Des amis Baek Nam-Ryong, actes sud
Voilà le premier livre traduit en français, venant de Corée du Nord.
La littérature, comme le cinéma de Corée du Nord, sont très marqués par l'idéologie maoïste, mais depuis peu une ouverture se dessine: des livres paraissent, qui ne sont pas uniquement des éloges de dictateurs en place, même s'ils reflètent toujours une pensée politique dans la ligne des dirigeants.
Des amis, est donc une opportunité de découvrir une société qui est encore très fermée à l'Occident. La valeur littéraire du livre est discutable, selon nos critères d'élégance de style, d'originalité. Le style est lourd, rigide.La construction cependant est intéressante. Il est bien possible qu'une partie des conventions littéraires coréennes m'ait totalement échappé.
Il y parfois des phrases sur la pluie, la nature, qui semblent décalées par rapport au reste du texte, mais qui correspondent peut être à une symbolique inconnue d'un esprit occidental.
Un juge doit statuer sur une demande de divorce. Il va donc mener une enquête auprès de chaque époux, sur leur motivation, puis dans leur environnement de travail , puis dans le voisinage. Cette enquête est entrecoupée de flash-backs sur la propre évolution du couple du juge, ainsi que sur l'évolution d'un couple dont il a prononcé le divorce plusieurs années auparavant.
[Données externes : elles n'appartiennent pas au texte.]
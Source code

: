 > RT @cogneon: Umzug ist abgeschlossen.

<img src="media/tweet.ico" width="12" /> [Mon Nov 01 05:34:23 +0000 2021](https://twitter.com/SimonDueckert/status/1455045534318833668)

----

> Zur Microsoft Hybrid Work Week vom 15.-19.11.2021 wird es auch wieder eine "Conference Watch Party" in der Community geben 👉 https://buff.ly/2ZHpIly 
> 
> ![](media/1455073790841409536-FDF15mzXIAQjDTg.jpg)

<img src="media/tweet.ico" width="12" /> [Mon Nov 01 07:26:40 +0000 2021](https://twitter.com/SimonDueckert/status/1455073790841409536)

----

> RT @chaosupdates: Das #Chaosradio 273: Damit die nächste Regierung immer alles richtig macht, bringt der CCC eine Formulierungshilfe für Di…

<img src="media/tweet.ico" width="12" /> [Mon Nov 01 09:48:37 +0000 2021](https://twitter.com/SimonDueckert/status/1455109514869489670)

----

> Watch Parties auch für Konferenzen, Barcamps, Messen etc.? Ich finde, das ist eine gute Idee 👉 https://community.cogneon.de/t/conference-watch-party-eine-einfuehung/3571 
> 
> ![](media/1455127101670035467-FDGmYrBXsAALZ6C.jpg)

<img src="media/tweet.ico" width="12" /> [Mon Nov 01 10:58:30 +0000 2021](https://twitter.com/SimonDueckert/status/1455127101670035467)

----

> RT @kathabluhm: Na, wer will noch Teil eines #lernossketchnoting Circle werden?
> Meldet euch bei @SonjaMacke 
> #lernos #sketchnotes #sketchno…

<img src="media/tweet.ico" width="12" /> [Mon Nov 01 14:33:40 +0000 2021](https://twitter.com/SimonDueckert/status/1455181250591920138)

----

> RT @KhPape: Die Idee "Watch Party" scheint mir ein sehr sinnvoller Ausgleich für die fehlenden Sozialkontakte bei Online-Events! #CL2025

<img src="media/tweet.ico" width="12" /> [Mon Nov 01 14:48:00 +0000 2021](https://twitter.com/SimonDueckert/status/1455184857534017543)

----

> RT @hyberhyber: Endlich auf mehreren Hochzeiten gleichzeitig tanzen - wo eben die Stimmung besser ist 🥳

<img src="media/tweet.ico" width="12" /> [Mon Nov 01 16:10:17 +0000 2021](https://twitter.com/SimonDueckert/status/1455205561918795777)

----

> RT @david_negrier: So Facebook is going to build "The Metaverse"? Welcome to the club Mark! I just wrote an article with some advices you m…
Le problème récurrent de chaque couple est la difficulté pour les hommes à assumer une vie solitaire, alors que leurs femmes partent travailler loin de la maison pendant des périodes assez longues. Ils doivent alors supporter non seulement la solitude, mais les tâches ménagères, ce qui est incompatible avec le statut traditionnel d'homme en Corée du Nord.
l'autre difficulté dans chaque couple, est la différence d'évolution sociale entre les époux. L'un des deux, tantôt l'homme, tantôt la femme, accède à une vie sociale, culturelle plus élevée grâce à ses talents propres et à son travail, l'autre reste ouvrier ou paysan, le dialogue devient impossible.
Une des caractéristiques de la littérature en Corée du Nord, est son obligation "pédagogique". Un livre doit former l'esprit, donner une leçon de vie.
un extrait p.216:
le juge s'interroge sur un homme qui a des fonctions d'autorité, et qui a détourné des biens à son profit.
- Citation :
"Ce genre d'homme qui ne respecte pas la vérité absolue selon laquelle la technique est d'une valeur aussi grande que la vie pour le développement de l'économie nationale, comment a-t-il pu se placer à un poste administratif de la section technique en arborant un air si vain?!est ce qu'il sait que ses conditions de travail et son salaire sont le résultat des efforts d’innombrables ingénieurs et techniciens?!..."
Cette façon de penser, en replaçant l'homme dans ses liens avec la société toute entière, et les implications de ses actes vis à vis de cette société, me semble assez loin de notre façon individualiste, mais pas inintéressante pour remettre en question nos propres perspectives.